J'envisage l'éventuelle acquisition de l'Apple TV en vue de remplacer mon environnement VoD qui s'appuyait sur les produits Canal + (le Cube,video à la demande et canal play). Pour la petite histoire je suis trop déçu de Canal et de sa politique commerciale.

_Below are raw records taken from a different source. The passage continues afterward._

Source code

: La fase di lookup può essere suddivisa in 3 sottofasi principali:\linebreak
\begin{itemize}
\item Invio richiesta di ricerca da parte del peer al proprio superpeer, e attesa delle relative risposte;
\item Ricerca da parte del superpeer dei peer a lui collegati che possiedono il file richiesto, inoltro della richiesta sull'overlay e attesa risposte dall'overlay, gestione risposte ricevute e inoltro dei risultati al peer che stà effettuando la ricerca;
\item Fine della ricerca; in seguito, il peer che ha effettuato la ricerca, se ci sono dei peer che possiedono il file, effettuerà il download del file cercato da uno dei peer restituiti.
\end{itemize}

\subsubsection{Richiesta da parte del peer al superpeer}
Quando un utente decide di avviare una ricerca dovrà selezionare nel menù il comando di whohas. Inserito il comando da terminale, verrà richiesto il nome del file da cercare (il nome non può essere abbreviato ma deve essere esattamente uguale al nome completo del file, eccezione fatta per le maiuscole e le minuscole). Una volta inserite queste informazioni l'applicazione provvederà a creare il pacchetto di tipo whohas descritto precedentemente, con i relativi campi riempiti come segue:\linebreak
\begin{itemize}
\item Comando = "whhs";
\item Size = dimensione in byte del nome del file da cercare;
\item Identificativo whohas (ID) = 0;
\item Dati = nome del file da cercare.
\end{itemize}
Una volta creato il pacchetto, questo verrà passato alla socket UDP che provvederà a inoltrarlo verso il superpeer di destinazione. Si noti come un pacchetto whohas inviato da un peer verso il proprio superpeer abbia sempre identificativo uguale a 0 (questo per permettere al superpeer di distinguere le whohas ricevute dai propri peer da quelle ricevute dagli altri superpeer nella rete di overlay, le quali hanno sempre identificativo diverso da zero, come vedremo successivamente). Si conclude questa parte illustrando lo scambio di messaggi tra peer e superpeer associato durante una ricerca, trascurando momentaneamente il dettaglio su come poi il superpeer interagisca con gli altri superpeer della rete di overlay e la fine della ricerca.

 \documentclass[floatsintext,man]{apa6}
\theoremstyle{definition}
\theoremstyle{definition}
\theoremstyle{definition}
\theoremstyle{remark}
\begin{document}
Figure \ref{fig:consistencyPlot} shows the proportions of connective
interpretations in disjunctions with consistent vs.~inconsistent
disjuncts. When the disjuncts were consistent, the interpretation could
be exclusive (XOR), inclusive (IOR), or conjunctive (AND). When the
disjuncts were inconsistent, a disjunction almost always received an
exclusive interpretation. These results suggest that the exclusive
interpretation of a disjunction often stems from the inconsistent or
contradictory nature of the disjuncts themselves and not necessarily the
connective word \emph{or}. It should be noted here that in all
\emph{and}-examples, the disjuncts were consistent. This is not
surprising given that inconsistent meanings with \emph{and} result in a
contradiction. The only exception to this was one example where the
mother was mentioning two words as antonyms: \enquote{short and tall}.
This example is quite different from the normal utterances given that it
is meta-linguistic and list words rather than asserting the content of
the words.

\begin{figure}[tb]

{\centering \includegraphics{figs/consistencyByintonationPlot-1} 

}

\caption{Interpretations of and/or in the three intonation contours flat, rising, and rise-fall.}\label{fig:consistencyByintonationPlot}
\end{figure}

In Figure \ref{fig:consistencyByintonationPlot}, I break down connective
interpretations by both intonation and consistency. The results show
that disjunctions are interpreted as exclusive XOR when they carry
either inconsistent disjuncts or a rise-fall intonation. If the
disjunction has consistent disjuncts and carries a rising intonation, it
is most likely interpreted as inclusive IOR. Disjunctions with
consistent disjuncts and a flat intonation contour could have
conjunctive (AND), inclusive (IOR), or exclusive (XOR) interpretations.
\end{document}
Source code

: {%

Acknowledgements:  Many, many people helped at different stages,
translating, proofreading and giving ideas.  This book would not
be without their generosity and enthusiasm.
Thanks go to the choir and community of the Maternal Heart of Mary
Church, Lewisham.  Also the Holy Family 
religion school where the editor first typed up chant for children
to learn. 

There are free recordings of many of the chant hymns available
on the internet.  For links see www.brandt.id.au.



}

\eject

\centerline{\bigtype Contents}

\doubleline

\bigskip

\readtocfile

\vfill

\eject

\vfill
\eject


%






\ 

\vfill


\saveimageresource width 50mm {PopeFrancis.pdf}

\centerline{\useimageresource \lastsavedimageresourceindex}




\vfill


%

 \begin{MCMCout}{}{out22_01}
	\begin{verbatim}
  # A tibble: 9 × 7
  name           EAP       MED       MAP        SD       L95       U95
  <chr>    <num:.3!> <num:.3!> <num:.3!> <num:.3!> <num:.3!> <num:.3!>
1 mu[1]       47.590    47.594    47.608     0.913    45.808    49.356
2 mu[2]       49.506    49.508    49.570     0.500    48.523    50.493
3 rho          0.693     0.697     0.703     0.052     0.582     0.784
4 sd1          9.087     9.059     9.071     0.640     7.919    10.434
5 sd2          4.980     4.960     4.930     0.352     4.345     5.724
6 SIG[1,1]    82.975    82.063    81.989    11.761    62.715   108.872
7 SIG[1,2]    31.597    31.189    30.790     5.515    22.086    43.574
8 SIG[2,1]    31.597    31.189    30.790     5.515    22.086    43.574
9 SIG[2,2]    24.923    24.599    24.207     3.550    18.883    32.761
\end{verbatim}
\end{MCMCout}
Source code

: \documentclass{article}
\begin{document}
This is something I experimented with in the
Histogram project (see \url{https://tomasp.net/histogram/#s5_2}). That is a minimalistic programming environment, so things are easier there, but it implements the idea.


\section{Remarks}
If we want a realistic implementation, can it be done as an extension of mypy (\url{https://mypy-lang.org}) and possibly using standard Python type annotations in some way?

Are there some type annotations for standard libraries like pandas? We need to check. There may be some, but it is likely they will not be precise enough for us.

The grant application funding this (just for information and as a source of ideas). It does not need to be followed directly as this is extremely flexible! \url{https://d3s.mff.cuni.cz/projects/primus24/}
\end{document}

Visionnant essentiellement des films, je pensais que l'Apple TV pouvait répondre.

Question : 
Le visionnage se faisant par streaming quel est le débit nécessaire requis ?
Y a t-il du choix concernant les films en français disponibles via iTunes ?
La télé étant dans une autre pièce que celle ou se trouvent le Mac et  ma box, l'appleTV supporte t'elle la connexion ethernet par boitiers CPL ?

Merci de vos réponses


----------



## tomtom77 (11 Octobre 2010)

salut,

Pour l'offre des films sur itunes, ce n'est pas la folie mais il y a du choix tout de meme...de toute façon cela va s'étoffer aux furs et a mesure
Pour  ma part, j'ai une time capsule qui diffuse le Wifi partout dans la maison, elle est à l'étage et mon Atv ce strouve en bas. 
il n'y a aucun probleme de diffusion, (je n'ai testé que sur des extraits)


----------



## Onra (11 Octobre 2010)

Le débit nécessaire ne doit pas être si élevé que ça car la prise ethernet de l'AppleTV est seulement en 100Mbits... en wifi n le débit est plus élevé !

Je suis aussi configuré en wifi et je n'ai pas vu de souci particulier concernant le streaming, ça marche très bien. J'ai une Free box V4 pour ma connexion internet.


----------